Can Representative Government Do the Job?

By THOMAS K. FINLETTER

MR. FINLETTER, like every other man who knows the government at first hand, is convinced that the country is in dive peril if a way cannot be found to overcome “the spirit of arm’s length dealing and conflict between Congress and the Executive. What he has done is to write a book which is a reflection on Ins experience in the State Department, carefully and disinterestedly considered. The result is as mature, as cogent, as direct a work on the main difficulty of American government as we have had in this generation.
Mr. Finletter’s major premise is so simple that no one will deny it: that henceforth national policy must be positive and continuous in the conduct of foreign affairs and in the maintenance of employment at an acceptable standard of life. We are finally at the end of isolation and laissez faire — and a failure of government to deal effectively with the consequences will jeopardize our security in the world and our liberties at home.
As long, however, as Congress and the Executive are unable to proceed confidently together, and every few years become enemies, the government will not be good enough for the times we live in. This is an ancient weakness of our constitutional system, and it has now become a critical danger. Mr. Finletter addresses himself to the problem of finding both a remedy and a cure. His remedy does not require a constitutional amendment, but only revision of the rules of the two houses of Congress and executive orders. It is to create a Joint Executive Legislative Cabinet, which would consist of the members of the President’s Cabinet and the chairmen of an equal number of combined committees of the House and the Senate. Thus the Legislative branch would be represented inside the Executive, and the Executive would be represented inside Congress.

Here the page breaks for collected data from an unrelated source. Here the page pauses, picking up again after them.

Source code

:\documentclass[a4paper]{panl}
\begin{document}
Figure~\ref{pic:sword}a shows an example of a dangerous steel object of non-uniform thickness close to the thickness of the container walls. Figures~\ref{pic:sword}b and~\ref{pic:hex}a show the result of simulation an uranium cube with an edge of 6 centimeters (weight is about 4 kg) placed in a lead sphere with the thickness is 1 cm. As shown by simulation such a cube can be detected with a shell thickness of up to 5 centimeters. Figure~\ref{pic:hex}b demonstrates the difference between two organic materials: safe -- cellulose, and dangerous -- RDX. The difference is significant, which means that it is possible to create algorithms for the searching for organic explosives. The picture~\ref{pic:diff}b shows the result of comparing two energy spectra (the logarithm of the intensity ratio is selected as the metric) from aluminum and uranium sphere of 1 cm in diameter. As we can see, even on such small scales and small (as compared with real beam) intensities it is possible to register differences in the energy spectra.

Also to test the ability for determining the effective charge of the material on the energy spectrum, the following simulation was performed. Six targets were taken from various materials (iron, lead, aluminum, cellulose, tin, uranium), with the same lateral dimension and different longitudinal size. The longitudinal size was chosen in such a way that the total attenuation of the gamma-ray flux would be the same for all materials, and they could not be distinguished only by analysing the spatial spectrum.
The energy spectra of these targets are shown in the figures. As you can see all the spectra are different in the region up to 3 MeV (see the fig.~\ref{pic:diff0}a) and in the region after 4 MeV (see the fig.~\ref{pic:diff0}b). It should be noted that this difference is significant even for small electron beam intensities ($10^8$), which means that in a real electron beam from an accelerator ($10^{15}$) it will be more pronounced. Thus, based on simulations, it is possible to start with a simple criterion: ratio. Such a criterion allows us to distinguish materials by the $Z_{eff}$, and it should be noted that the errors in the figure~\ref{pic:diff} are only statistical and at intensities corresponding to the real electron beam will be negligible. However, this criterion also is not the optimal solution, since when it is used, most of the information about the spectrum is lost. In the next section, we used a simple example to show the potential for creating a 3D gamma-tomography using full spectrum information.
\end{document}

But Mr. Finletter recognizes that this remedy is not a complete cure. It could alleviate, and it might postpone, but it would not of itself prevent the kind of destructive deadlock which existed at the end of the Taft, the Wilson, and the Hoover Administrations. For a cure of this dangerous evil, the Constitution would have to he amended, and inevitably Mr. Finletter reaches the conclusion that when an unbreakable deadlock exists, the President should have the right to dissolve Congress and the Presidency, and call a general election.
Obviously, that is the way to end deadlocks, and some day we shall have to have a national debate on this proposal. Compelling as are the arguments in favor of it, I for one should wish to hear a fuller discussion of what, in view of the fact that the President is both the Head of the State and the Chief Executive, would be the consequences of putting an end to the fixed tenure of the Head of the State.
But when that debate takes place, I hope Mr. Finletter will be on hand. For he brings to the discussion of these issues an unusual dignity and high reasonableness which, if they were general in our public life, would make all political reforms much easier, and also, one might say, less urgent. Reynal & Hitchcock, $2.00.